(Collected data entries)
= Beginning of Section =

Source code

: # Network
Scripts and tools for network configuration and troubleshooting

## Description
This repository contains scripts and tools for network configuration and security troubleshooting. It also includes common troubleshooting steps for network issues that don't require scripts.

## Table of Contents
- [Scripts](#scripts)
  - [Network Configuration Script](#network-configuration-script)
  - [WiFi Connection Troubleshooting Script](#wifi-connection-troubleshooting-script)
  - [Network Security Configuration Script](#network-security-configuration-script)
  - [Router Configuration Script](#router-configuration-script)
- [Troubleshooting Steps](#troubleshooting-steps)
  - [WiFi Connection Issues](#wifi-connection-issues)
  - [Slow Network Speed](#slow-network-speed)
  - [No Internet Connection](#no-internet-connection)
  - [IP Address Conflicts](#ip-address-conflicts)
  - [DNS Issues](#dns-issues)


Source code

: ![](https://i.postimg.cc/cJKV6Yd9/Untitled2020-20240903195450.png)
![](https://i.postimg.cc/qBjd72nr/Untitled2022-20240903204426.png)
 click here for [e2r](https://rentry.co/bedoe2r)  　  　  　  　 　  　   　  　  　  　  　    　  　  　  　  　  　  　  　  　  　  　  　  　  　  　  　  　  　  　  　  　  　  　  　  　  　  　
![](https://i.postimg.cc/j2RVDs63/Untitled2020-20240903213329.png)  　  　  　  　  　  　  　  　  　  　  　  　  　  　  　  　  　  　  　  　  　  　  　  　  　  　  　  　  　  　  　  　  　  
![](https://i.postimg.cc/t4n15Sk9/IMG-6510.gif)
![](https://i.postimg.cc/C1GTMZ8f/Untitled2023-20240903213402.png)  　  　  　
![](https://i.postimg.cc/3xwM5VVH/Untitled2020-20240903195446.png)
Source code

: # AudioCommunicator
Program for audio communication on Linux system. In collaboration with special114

= End of Section =

§ **Instructions to follow**:
Would you set down every entry again, exactly?

§ **Exercise result**:
Source code

: # Network
Scripts and tools for network configuration and troubleshooting

## Description
This repository contains scripts and tools for network configuration and security troubleshooting. It also includes common troubleshooting steps for network issues that don't require scripts.

## Table of Contents
- [Scripts](#scripts)
  - [Network Configuration Script](#network-configuration-script)
  - [WiFi Connection Troubleshooting Script](#wifi-connection-troubleshooting-script)
  - [Network Security Configuration Script](#network-security-configuration-script)
  - [Router Configuration Script](#router-configuration-script)
- [Troubleshooting Steps](#troubleshooting-steps)
  - [WiFi Connection Issues](#wifi-connection-issues)
  - [Slow Network Speed](#slow-network-speed)
  - [No Internet Connection](#no-internet-connection)
  - [IP Address Conflicts](#ip-address-conflicts)
  - [DNS Issues](#dns-issues)


Source code

: ![](https://i.postimg.cc/cJKV6Yd9/Untitled2020-20240903195450.png)
![](https://i.postimg.cc/qBjd72nr/Untitled2022-20240903204426.png)
 click here for [e2r](https://rentry.co/bedoe2r)  　  　  　  　 　  　   　  　  　  　  　    　  　  　  　  　  　  　  　  　  　  　  　  　  　  　  　  　  　  　  　  　  　  　  　  　  　  　
![](https://i.postimg.cc/j2RVDs63/Untitled2020-20240903213329.png)  　  　  　  　  　  　  　  　  　  　  　  　  　  　  　  　  　  　  　  　  　  　  　  　  　  　  　  　  　  　  　  　  　  
![](https://i.postimg.cc/t4n15Sk9/IMG-6510.gif)
![](https://i.postimg.cc/C1GTMZ8f/Untitled2023-20240903213402.png)  　  　  　
![](https://i.postimg.cc/3xwM5VVH/Untitled2020-20240903195446.png)
Source code

: # AudioCommunicator
Program for audio communication on Linux system. In collaboration with special114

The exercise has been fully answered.